Recording Industry Sues AI Startups Citing Mass Infringement

A group that includes the world’s three largest music labels — Sony, Universal and Warner — are backing federal lawsuits brought by the Recording Industry Association of America against AI companies Suno and Udio. Claiming “mass infringement,” the suits allege the startups scraped libraries of copyrighted songs to train models that power generative audio products allowing consumers to create music using text prompts.
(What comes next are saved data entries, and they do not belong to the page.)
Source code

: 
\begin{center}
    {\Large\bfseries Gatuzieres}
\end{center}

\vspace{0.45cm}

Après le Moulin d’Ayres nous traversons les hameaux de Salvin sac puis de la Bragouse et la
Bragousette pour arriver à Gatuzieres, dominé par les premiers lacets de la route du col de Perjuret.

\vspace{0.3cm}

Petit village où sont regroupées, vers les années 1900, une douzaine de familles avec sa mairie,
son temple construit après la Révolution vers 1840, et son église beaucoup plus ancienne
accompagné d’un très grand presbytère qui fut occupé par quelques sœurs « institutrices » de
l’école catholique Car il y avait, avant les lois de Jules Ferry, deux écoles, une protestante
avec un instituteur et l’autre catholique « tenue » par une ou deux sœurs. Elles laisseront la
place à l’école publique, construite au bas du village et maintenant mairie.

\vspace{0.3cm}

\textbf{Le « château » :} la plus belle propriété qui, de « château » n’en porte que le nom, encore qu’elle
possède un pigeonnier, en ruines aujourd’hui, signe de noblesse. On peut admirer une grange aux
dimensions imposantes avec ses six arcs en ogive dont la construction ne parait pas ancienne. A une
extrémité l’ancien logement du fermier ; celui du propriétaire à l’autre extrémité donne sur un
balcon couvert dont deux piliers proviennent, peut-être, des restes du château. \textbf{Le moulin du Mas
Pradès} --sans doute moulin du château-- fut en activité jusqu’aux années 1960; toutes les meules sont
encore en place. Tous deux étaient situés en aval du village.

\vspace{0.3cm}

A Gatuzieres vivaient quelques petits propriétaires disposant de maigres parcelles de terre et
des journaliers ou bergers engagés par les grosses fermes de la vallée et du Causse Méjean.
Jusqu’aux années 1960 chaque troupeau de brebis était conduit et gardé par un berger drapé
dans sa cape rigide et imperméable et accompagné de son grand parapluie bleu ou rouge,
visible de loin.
Suno is based in Massachusetts while Udio and its parent Uncharted are headquartered in New York, with the actions filed earlier this week in their respective states.

The suits are “a sign of an intensifying fight between creative industries and Silicon Valley over emerging technologies that are transforming how consumers interact with art,” writes The Wall Street Journal, which says the plaintiffs seek declaratory relief stating copyright infringement, injunctions against future use of the material “and damages, including as much as $150,000 per work infringed.”
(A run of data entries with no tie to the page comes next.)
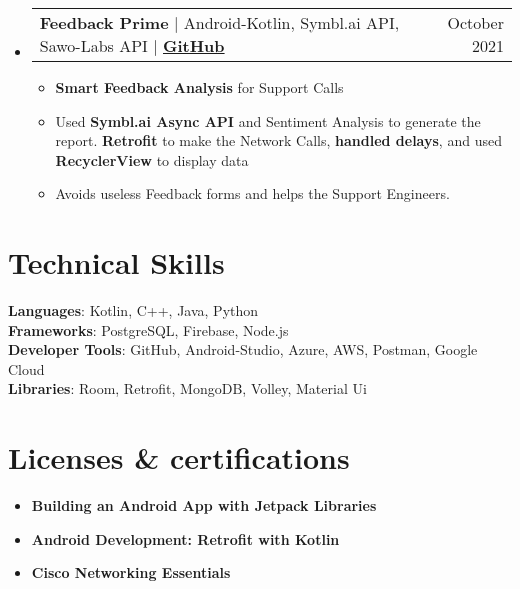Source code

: \documentclass[letterpaper,11pt]{article}
\makeatletter
\newcommand{\resumeItem}[1]{
  \item\small{
    {#1 \vspace{-2pt}}
  }
}
\newcommand{\resumeProjectHeading}[2]{
    \item
    \begin{tabular*}{0.97\textwidth}{l@{\extracolsep{\fill}}r}
      \small#1 & #2 \\
    \end{tabular*}\vspace{-7pt}
}
\newcommand{\resumeSubHeadingListStart}{\begin{itemize}[leftmargin=0.15in, label={}]}
\newcommand{\resumeSubHeadingListEnd}{\end{itemize}}
\newcommand{\resumeItemListStart}{\begin{itemize}}
\newcommand{\resumeItemListEnd}{\end{itemize}\vspace{-5pt}}
\makeatother
\begin{document}
    \resumeSubHeadingListStart
      \resumeProjectHeading
          {\textbf{Feedback Prime }$|${ Android-Kotlin, Symbl.ai API, Sawo-Labs API } $|$ \textbf{\href{https://github.com/aniketk13/Feedback-Prime}{GitHub}}}{October 2021}
          \resumeItemListStart
           \resumeItem{\textbf{Smart Feedback Analysis} for Support Calls}
           \resumeItem{Used \textbf{Symbl.ai Async API} and Sentiment Analysis to generate the report. \textbf{Retrofit} to make the Network Calls, \textbf{handled delays}, and used \textbf{RecyclerView} to display data }
           \resumeItem{Avoids useless Feedback forms and helps the Support Engineers.}
          \resumeItemListEnd
    \resumeSubHeadingListEnd
\section{\textbf{Technical Skills}}
 \begin{itemize}[leftmargin=0.15in, label={}]
    \small{\item{
     \textbf{Languages}{: Kotlin, C++, Java, Python} \\
     \textbf{Frameworks}{: PostgreSQL, Firebase, Node.js } \\
     \textbf{Developer Tools}{: GitHub, Android-Studio, Azure, AWS, Postman, Google Cloud} \\
     \textbf{Libraries}{: Room, Retrofit, MongoDB, Volley, Material Ui  }
    }} 
 \end{itemize}
   
\section{\textbf{Licenses \& certifications}}
 \begin{itemize}[leftmargin=0.15in, label={}]
    \small{\item{
        \resumeItemListStart
                \resumeItem{\textbf{{Building an Android App with Jetpack Libraries}}}
                \resumeItem{\textbf{{Android Development: Retrofit with Kotlin}}} 

                \resumeItem{\textbf{{Cisco Networking Essentials}}} 
      \resumeItemListEnd
    }}
 \end{itemize}
    
\end{document}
The lawsuits allege services offered by the startups “have produced vocals RIAA says are indistinguishable from famous artists, including Lin-Manuel Miranda, Bruce Springsteen, Michael Jackson and ABBA,” The Wall Street Journal reports, listing generative “sound-a-likes of recordings” from The Temptations, Green Day, Mariah Carey, Chuck Berry and James Brown.

Suno CEO Mikey Shulman issued a statement quoted in The New York Times claiming the company’s tech “is designed to generate completely new outputs, not to memorize and regurgitate pre-existing content” and that it doesn’t allow users to prompt using artists’ names.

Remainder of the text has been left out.